The gamma flip is the price level where market-maker hedging switches sides — from quietly dampening moves to actively amplifying them. It's the line between a slow range day and a fast trend day.
Two modes of hedging
Market makers are constantly hedging their options books in the underlying. But how they hedge depends on which side of the gamma flip price is trading.
Above the flip — positive gamma. Hedging works against the move: market makers sell into rallies and buy into dips. That pushes price back toward the middle, so volatility gets squeezed. Range-bound, mean-reverting, choppy.
Below the flip — negative gamma. Hedging works with the move: market makers sell into weakness and buy into strength. That feeds the move, so volatility expands. Trending, fast, prone to follow-through.
Why it's the most important level
Where price sits relative to the gamma flip tells you what kind of day to expect — and which playbook fits. The same setup behaves differently on each side: fading the edges tends to suit a positive-gamma range day, while chasing breakouts suits a negative-gamma trend day.
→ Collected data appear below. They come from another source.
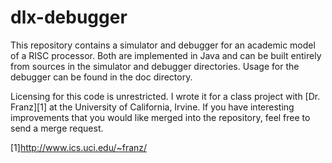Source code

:dlx-debugger
============

This repository contains a simulator and debugger for an academic model of a 
RISC processor. Both are implemented in Java and can be built entirely from
sources in the simulator and debugger directories. Usage for the debugger can
be found in the doc directory. 

Licensing for this code is unrestricted. I wrote it for a class project with
[Dr. Franz][1] at the University of California, Irvine. If you have interesting
improvements that you would like merged into the repository, feel free to send
a merge request.

[1]http://www.ics.uci.edu/~franz/

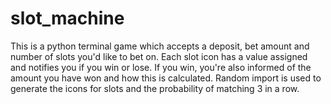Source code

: # slot_machine

This is a python terminal game which accepts a deposit, bet amount and number of slots you'd like to bet on. Each slot icon has a value assigned and notifies you if you win or lose. If you win, you're also informed of the amount you have won and how this is calculated. Random import is used to generate the icons for slots and the probability of matching 3 in a row.
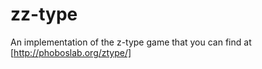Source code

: zz-type
=======
An implementation of the z-type game that you can find at [http://phoboslab.org/ztype/]
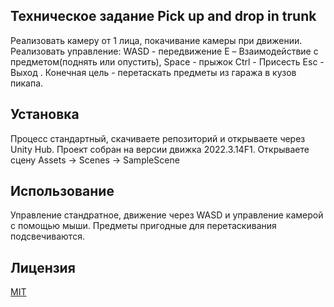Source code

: ## Техническое задание Pick up and drop in trunk
Реализовать камеру от 1 лица, покачивание камеры при движении.
Реализовать управление: WASD - передвижение E – Взаимодействие с предметом(поднять или опустить),
Space - прыжок Ctrl - Присесть 
Esc - Выход .
Конечная цель - перетаскать предметы из гаража в кузов пикапа.

## Установка
Процесс стандартный, скачиваете репозиторий и открываете через Unity Hub. Проект собран на версии движка 2022.3.14F1.
Открываете сцену Assets -> Scenes -> SampleScene

## Использование
Управление стандратное, движение через WASD и управление камерой с помощью мыши.
Предметы пригодные для перетаскивания подсвечиваются.


## Лицензия
[MIT](LICENSE)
Trading the wrong mode for the regime is how good setups still lose.
The flip also isn't fixed. As price moves and positioning shifts through the session, the flip level moves with it — and crossing it can change the character of the tape in minutes.
The one-line version
Above the gamma flip, the market wants to revert. Below it, the market wants to run. The flip is the switch between the two.
How Dark Horse GEX uses it
Dark Horse GEX shows the gamma flip in its own sub-chart below your price — like RSI or MACD, lined up to the same time axis — so at a glance you can tell whether you're in a positive-gamma (range) or negative-gamma (trend) regime, for ES, NQ, NDX, and SPX. So before you take a setup, you know which side of the line you're on.
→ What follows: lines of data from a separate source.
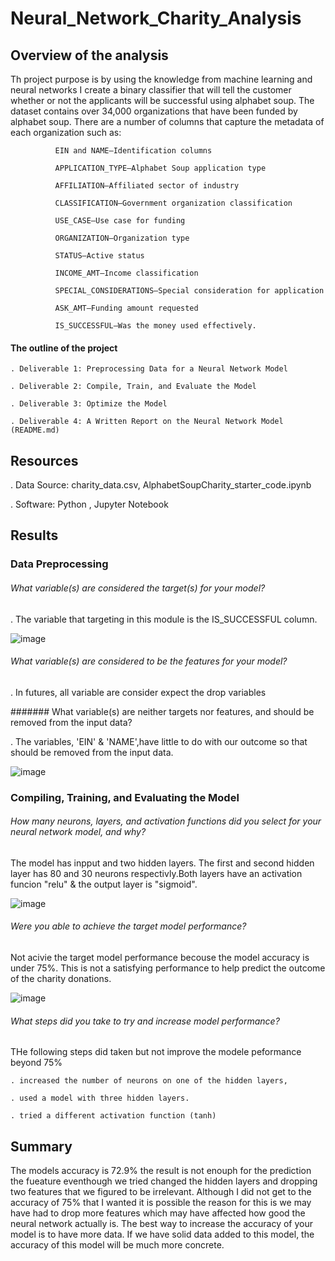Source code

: # Neural_Network_Charity_Analysis

## Overview of the analysis

Th project purpose is  by using the knowledge from machine learning and neural networks I create a binary classifier that will tell the customer whether or not the applicants will be successful using alphabet soup. The dataset contains over 34,000 organizations that have been funded by alphabet soup. There are a number of columns that capture the metadata of each organization such as:

              EIN and NAME—Identification columns
              
              APPLICATION_TYPE—Alphabet Soup application type
              
              AFFILIATION—Affiliated sector of industry
              
              CLASSIFICATION—Government organization classification
              
              USE_CASE—Use case for funding
              
              ORGANIZATION—Organization type
              
              STATUS—Active status
              
              INCOME_AMT—Income classification
              
              SPECIAL_CONSIDERATIONS—Special consideration for application
              
              ASK_AMT—Funding amount requested
              
              IS_SUCCESSFUL—Was the money used effectively. 


#### The outline of the project

    . Deliverable 1: Preprocessing Data for a Neural Network Model
    
    . Deliverable 2: Compile, Train, and Evaluate the Model
    
    . Deliverable 3: Optimize the Model
    
    . Deliverable 4: A Written Report on the Neural Network Model (README.md)
    
  ## Resources
  
  . Data Source: charity_data.csv, AlphabetSoupCharity_starter_code.ipynb
  
  . Software: Python , Jupyter Notebook 
  
## Results

  ### Data Preprocessing
  
 ###### What variable(s) are considered the target(s) for your model?
   
   . The variable that targeting in this module is the IS_SUCCESSFUL column.
   
   ![image](https://user-images.githubusercontent.com/80365882/126390460-cdb2dd74-4177-4fe9-ba10-f4bbed81ed70.png)

   
 ###### What variable(s) are considered to be the features for your model?
  
   . In futures, all variable are consider expect the drop variables
     
 ####### What variable(s) are neither targets nor features, and should be removed from the input data?
  
  . The variables, 'EIN' & 'NAME',have little to do with our outcome so that should be removed from the input data.
  
  ![image](https://user-images.githubusercontent.com/80365882/126390600-c6a17894-96ac-40d8-bca6-c46f3fff17be.png)
  
    
  ### Compiling, Training, and Evaluating the Model
  
  ###### How many neurons, layers, and activation functions did you select for your neural network model, and why?
  The model has inpput and two hidden layers. The first and second hidden layer has 80 and 30 neurons respectivly.Both layers have an activation funcion "relu" & the output layer is "sigmoid".
  
  ![image](https://user-images.githubusercontent.com/80365882/126390703-41c7db72-5c9f-426d-ac78-90d9f3b82f84.png)

  ###### Were you able to achieve the target model performance?
  
  Not acivie the target model performance becouse the model accuracy is under 75%. This is not a satisfying performance to help predict the outcome of the charity donations.
  
  ![image](https://user-images.githubusercontent.com/80365882/126390876-e539b8e7-165a-4e2a-aae7-9f033e1d5f36.png)
  
  ###### What steps did you take to try and increase model performance?
  
  THe following steps did taken but not improve the modele peformance beyond 75%
  
    . increased the number of neurons on one of the hidden layers, 
    
    . used a model with three hidden layers.
    
    . tried a different activation function (tanh) 
  
  ## Summary
  
 The models accuracy is 72.9% the result is not enouph for the prediction the fueature eventhough we tried changed the hidden layers and dropping two features that we figured to be irrelevant. Although I did not get to the accuracy of 75% that I wanted it is possible the reason for this is we may have had to drop more features which may have affected how good the neural network actually is. The best way to increase the accuracy of your model is to have more data. If we have solid data added to this model, the accuracy of this model will be much more concrete.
Frequently asked questions
What is the gamma flip?
The gamma flip is the price level where net market-maker gamma crosses zero and hedging switches sides. Above it, hedging dampens moves and price tends to range. Below it, hedging amplifies moves and price tends to trend.
What's the difference between positive and negative gamma?
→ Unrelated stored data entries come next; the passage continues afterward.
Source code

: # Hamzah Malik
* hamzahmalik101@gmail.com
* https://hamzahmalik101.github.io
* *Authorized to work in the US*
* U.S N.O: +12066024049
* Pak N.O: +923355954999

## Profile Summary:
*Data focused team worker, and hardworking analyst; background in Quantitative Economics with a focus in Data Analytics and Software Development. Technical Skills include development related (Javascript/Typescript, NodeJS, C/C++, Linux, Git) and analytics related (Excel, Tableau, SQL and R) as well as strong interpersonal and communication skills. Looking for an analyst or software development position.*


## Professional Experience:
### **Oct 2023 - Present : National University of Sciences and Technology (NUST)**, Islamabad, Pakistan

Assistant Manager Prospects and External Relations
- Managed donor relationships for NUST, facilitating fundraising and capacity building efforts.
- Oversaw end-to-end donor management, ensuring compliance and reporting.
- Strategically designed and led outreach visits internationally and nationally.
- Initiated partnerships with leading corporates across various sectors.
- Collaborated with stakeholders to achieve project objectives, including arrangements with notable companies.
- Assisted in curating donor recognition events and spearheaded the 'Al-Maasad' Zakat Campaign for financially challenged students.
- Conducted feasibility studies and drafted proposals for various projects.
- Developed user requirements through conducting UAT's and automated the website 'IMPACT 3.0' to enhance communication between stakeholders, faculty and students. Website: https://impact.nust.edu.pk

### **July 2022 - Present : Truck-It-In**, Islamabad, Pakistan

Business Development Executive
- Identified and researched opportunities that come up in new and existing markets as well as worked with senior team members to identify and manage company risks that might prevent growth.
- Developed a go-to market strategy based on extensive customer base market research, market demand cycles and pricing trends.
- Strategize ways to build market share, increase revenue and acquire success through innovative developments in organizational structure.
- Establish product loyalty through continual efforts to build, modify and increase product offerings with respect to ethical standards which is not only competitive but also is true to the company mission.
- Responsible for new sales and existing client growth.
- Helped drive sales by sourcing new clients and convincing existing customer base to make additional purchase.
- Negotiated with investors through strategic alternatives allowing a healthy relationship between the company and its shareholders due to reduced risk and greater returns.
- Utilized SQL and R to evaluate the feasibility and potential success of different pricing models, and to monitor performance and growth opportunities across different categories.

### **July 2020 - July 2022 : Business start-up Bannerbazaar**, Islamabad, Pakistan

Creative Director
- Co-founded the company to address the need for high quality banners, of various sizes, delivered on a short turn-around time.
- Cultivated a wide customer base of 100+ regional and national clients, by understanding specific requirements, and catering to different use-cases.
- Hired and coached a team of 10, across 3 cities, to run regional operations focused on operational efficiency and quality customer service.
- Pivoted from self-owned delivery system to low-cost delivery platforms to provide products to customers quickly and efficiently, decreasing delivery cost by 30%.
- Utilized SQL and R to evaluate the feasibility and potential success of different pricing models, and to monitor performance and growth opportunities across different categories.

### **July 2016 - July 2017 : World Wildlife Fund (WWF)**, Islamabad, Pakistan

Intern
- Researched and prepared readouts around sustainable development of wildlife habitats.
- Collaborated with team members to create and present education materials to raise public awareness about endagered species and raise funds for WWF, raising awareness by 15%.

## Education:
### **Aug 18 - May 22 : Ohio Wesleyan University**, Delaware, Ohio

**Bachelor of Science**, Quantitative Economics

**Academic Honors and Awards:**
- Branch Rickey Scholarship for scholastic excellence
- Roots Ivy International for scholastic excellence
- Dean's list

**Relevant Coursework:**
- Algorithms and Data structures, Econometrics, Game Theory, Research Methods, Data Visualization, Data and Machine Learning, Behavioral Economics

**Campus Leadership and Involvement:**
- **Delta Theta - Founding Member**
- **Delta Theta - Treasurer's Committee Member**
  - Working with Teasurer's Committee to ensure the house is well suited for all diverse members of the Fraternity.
In positive gamma (above the flip), market makers sell rallies and buy dips — squeezing volatility into range-bound, mean-reverting conditions. In negative gamma (below the flip), they sell weakness and buy strength — expanding volatility into trending, fast conditions.
Why does the gamma flip matter for trading?
Where price sits relative to the flip tells you what kind of day to expect. Fading the edges tends to suit a positive-gamma range day; following breakouts tends to suit a negative-gamma trend day. Using the wrong approach for the regime is a common way good setups still lose.
Does the gamma flip move during the day?
Yes. The flip isn't fixed. As price moves and positioning shifts through the session, the flip level moves with it — and crossing it can change the character of the tape within minutes.